◆ **To do**
Please copy, exactly as they appear below, the lines from the one containing "[債](https://en.wiktionary.org/wiki/債) | zê3 | tsě" through the one containing "zêg4 siu7 | tsek sǐu | | |".

BEGIN

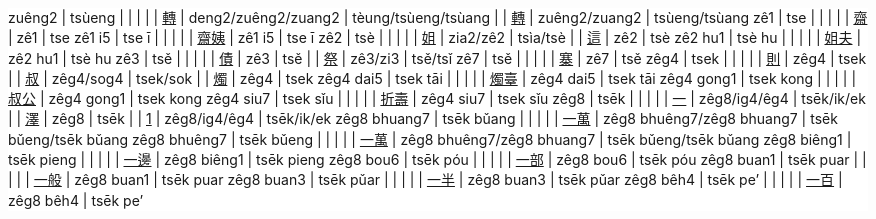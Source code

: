 zuêng2 | tsùeng | | |
| | [轉](https://en.wiktionary.org/wiki/轉) | deng2/zuêng2/zuang2 | tèung/tsùeng/tsùang
| | [轉](https://en.wiktionary.org/wiki/轉) | zuêng2/zuang2 | tsùeng/tsùang
zê1 | tse | | |
| | [齋](https://en.wiktionary.org/wiki/齋) | zê1 | tse
zê1 i5 | tse ī | | |
| | [齋姨](https://en.wiktionary.org/wiki/齋姨) | zê1 i5 | tse ī
zê2 | tsè | | |
| | [姐](https://en.wiktionary.org/wiki/姐) | zia2/zê2 | tsìa/tsè
| | [這](https://en.wiktionary.org/wiki/這) | zê2 | tsè
zê2 hu1 | tsè hu | | |
| | [姐夫](https://en.wiktionary.org/wiki/姐夫) | zê2 hu1 | tsè hu
zê3 | tsě | | |
| | [債](https://en.wiktionary.org/wiki/債) | zê3 | tsě
| | [祭](https://en.wiktionary.org/wiki/祭) | zê3/zi3 | tsě/tsǐ
zê7 | tsě | | |
| | [寨](https://en.wiktionary.org/wiki/寨) | zê7 | tsě
zêg4 | tsek | | |
| | [則](https://en.wiktionary.org/wiki/則) | zêg4 | tsek
| | [叔](https://en.wiktionary.org/wiki/叔) | zêg4/sog4 | tsek/sok
| | [燭](https://en.wiktionary.org/wiki/燭) | zêg4 | tsek
zêg4 dai5 | tsek tāi | | |
| | [燭臺](https://en.wiktionary.org/wiki/燭臺) | zêg4 dai5 | tsek tāi
zêg4 gong1 | tsek kong | | |
| | [叔公](https://en.wiktionary.org/wiki/叔公) | zêg4 gong1 | tsek kong
zêg4 siu7 | tsek sǐu | | |
| | [折壽](https://en.wiktionary.org/wiki/折壽) | zêg4 siu7 | tsek sǐu
zêg8 | tsēk | | |
| | [一](https://en.wiktionary.org/wiki/一) | zêg8/ig4/êg4 | tsēk/ik/ek
| | [澤](https://en.wiktionary.org/wiki/澤) | zêg8 | tsēk
| | [1](https://en.wiktionary.org/wiki/1) | zêg8/ig4/êg4 | tsēk/ik/ek
zêg8 bhuang7 | tsēk bǔang | | |
| | [一萬](https://en.wiktionary.org/wiki/一萬) | zêg8 bhuêng7/zêg8 bhuang7 | tsēk bǔeng/tsēk bǔang
zêg8 bhuêng7 | tsēk bǔeng | | |
| | [一萬](https://en.wiktionary.org/wiki/一萬) | zêg8 bhuêng7/zêg8 bhuang7 | tsēk bǔeng/tsēk bǔang
zêg8 biêng1 | tsēk pieng | | |
| | [一邊](https://en.wiktionary.org/wiki/一邊) | zêg8 biêng1 | tsēk pieng
zêg8 bou6 | tsēk póu | | |
| | [一部](https://en.wiktionary.org/wiki/一部) | zêg8 bou6 | tsēk póu
zêg8 buan1 | tsēk puar | | |
| | [一般](https://en.wiktionary.org/wiki/一般) | zêg8 buan1 | tsēk puar
zêg8 buan3 | tsēk pǔar | | |
| | [一半](https://en.wiktionary.org/wiki/一半) | zêg8 buan3 | tsēk pǔar
zêg8 bêh4 | tsēk pe’ | | |
| | [一百](https://en.wiktionary.org/wiki/一百) | zêg8 bêh4 | tsēk pe’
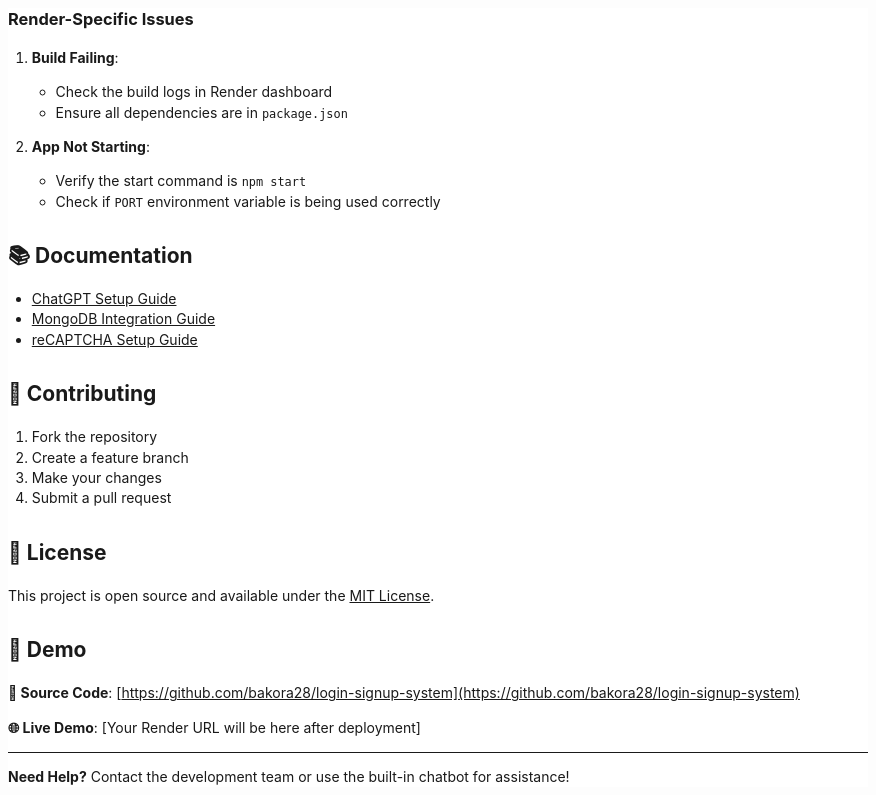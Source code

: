 ### Render-Specific Issues

1. **Build Failing**:
   - Check the build logs in Render dashboard
   - Ensure all dependencies are in `package.json`

2. **App Not Starting**:
   - Verify the start command is `npm start`
   - Check if `PORT` environment variable is being used correctly

## 📚 Documentation

- [ChatGPT Setup Guide](CHATGPT_SETUP.md)
- [MongoDB Integration Guide](MONGODB_SETUP.md)
- [reCAPTCHA Setup Guide](RECAPTCHA_SETUP.md)

## 🤝 Contributing

1. Fork the repository
2. Create a feature branch
3. Make your changes
4. Submit a pull request

## 📄 License

This project is open source and available under the [MIT License](LICENSE).

## 🌟 Demo

**📁 Source Code**: [https://github.com/bakora28/login-signup-system](https://github.com/bakora28/login-signup-system)

**🌐 Live Demo**: [Your Render URL will be here after deployment]

---

**Need Help?** Contact the development team or use the built-in chatbot for assistance!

END

◆ **Your response**
| | [債](https://en.wiktionary.org/wiki/債) | zê3 | tsě
| | [祭](https://en.wiktionary.org/wiki/祭) | zê3/zi3 | tsě/tsǐ
zê7 | tsě | | |
| | [寨](https://en.wiktionary.org/wiki/寨) | zê7 | tsě
zêg4 | tsek | | |
| | [則](https://en.wiktionary.org/wiki/則) | zêg4 | tsek
| | [叔](https://en.wiktionary.org/wiki/叔) | zêg4/sog4 | tsek/sok
| | [燭](https://en.wiktionary.org/wiki/燭) | zêg4 | tsek
zêg4 dai5 | tsek tāi | | |
| | [燭臺](https://en.wiktionary.org/wiki/燭臺) | zêg4 dai5 | tsek tāi
zêg4 gong1 | tsek kong | | |
| | [叔公](https://en.wiktionary.org/wiki/叔公) | zêg4 gong1 | tsek kong
zêg4 siu7 | tsek sǐu | | |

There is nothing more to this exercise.